Owen, who has been on the force for 10 years, was involved with two earlier shootings, one of them fatal.
Prince George’s County State’s Attorney Aisha Braveboy (D) has assigned a prosecutor to review the 2011 fatal shooting at the request of the victim’s family, according to a spokeswoman. In that case, Owen fatally shot 35-year-old Rodney Deron Edwards. Owen told investigators in December 2011 that while in uniform, he had pulled over his unmarked van to help a man lying in the grass near Greenleaf Road in Palmer Park and that Edwards then pulled a gun on him, according to police. A loaded revolver was found at the scene, police said at the time.
In a court filing, Mooney said Owen “has received numerous awards as a police officer including a lifesaving award, commander’s award, good conduct award and Chief’s award for his volunteer work with the Explorer’s Program.”

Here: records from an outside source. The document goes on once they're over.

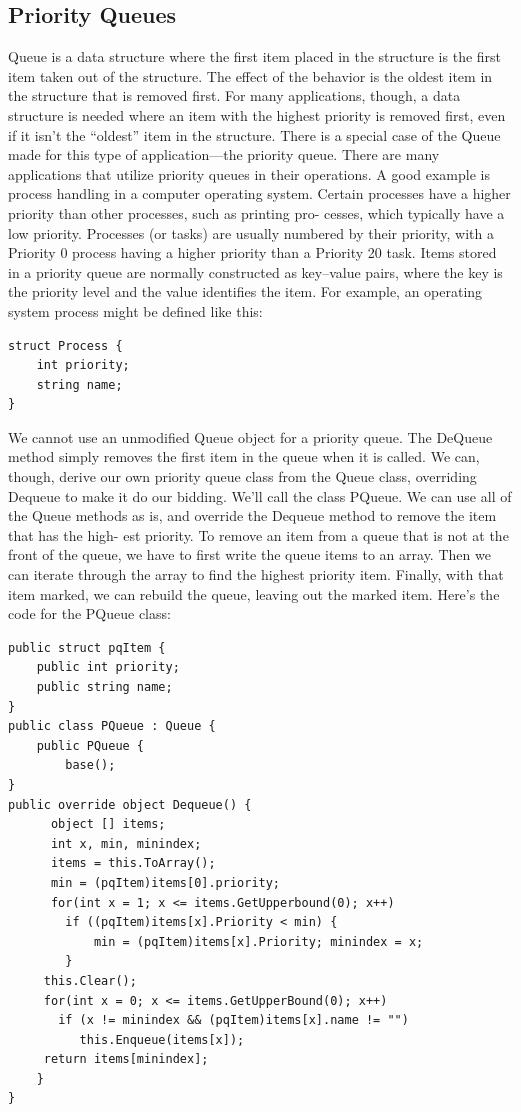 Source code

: \documentclass[12pt,a4paper,final,twoside,titlepage]{book}
\begin{document}
\subsection{Priority Queues}
Queue is a data structure where the first item placed in the structure is the first item taken out of the structure. The effect of the behavior is the oldest item in the structure that is removed first. For many applications, though, a data structure is needed where an item with the highest priority is removed first, even if it isn’t the “oldest” item in the structure. There is a special case of the Queue made for this type of application—the priority queue.
There are many applications that utilize priority queues in their operations. A good example is process handling in a computer operating system. Certain processes have a higher priority than other processes, such as printing pro- cesses, which typically have a low priority. Processes (or tasks) are usually numbered by their priority, with a Priority 0 process having a higher priority than a Priority 20 task. Items stored in a priority queue are normally constructed as key–value pairs, where the key is the priority level and the value identifies the item. For example, an operating system process might be defined like this:
\begin{lstlisting}
struct Process { 
	int priority; 
	string name;
}
\end{lstlisting}
We cannot use an unmodified Queue object for a priority queue. The DeQueue method simply removes the first item in the queue when it is called. We can, though, derive our own priority queue class from the Queue class, overriding Dequeue to make it do our bidding. We’ll call the class PQueue. We can use all of the Queue methods as is, and override the Dequeue method to remove the item that has the high- est priority. To remove an item from a queue that is not at the front of the queue, we have to first write the queue items to an array. Then we can iterate through the array to find the highest priority item. Finally, with that item marked, we can rebuild the queue, leaving out the marked item. Here’s the code for the PQueue class:
\begin{lstlisting}
public struct pqItem { 
	public int priority; 
	public string name;
}
public class PQueue : Queue {
	public PQueue { 
		base();
}
public override object Dequeue() {
      object [] items;
      int x, min, minindex;
      items = this.ToArray();
      min = (pqItem)items[0].priority;
      for(int x = 1; x <= items.GetUpperbound(0); x++)
      	if ((pqItem)items[x].Priority < min) { 
      		min = (pqItem)items[x].Priority; minindex = x;
		}
     this.Clear();
     for(int x = 0; x <= items.GetUpperBound(0); x++)
       if (x != minindex && (pqItem)items[x].name != "")
          this.Enqueue(items[x]);
     return items[minindex];
	}
}
\end{lstlisting}
\end{document}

About two dozen of Owen’s family members and friends, including fellow police officers and members of his Bible study group, attended the hearing.
“We’re all hurt by this,” said Terry Barnes, who with his wife holds the weekly Bible study at their home. He said Owen has attended the gatherings for several years.
“He never says a bad thing about anybody, at all, ever,” Barnes said after the hearing. “We know in our hearts he’s innocent because the problem is today our police officers are getting thrown under the bus.”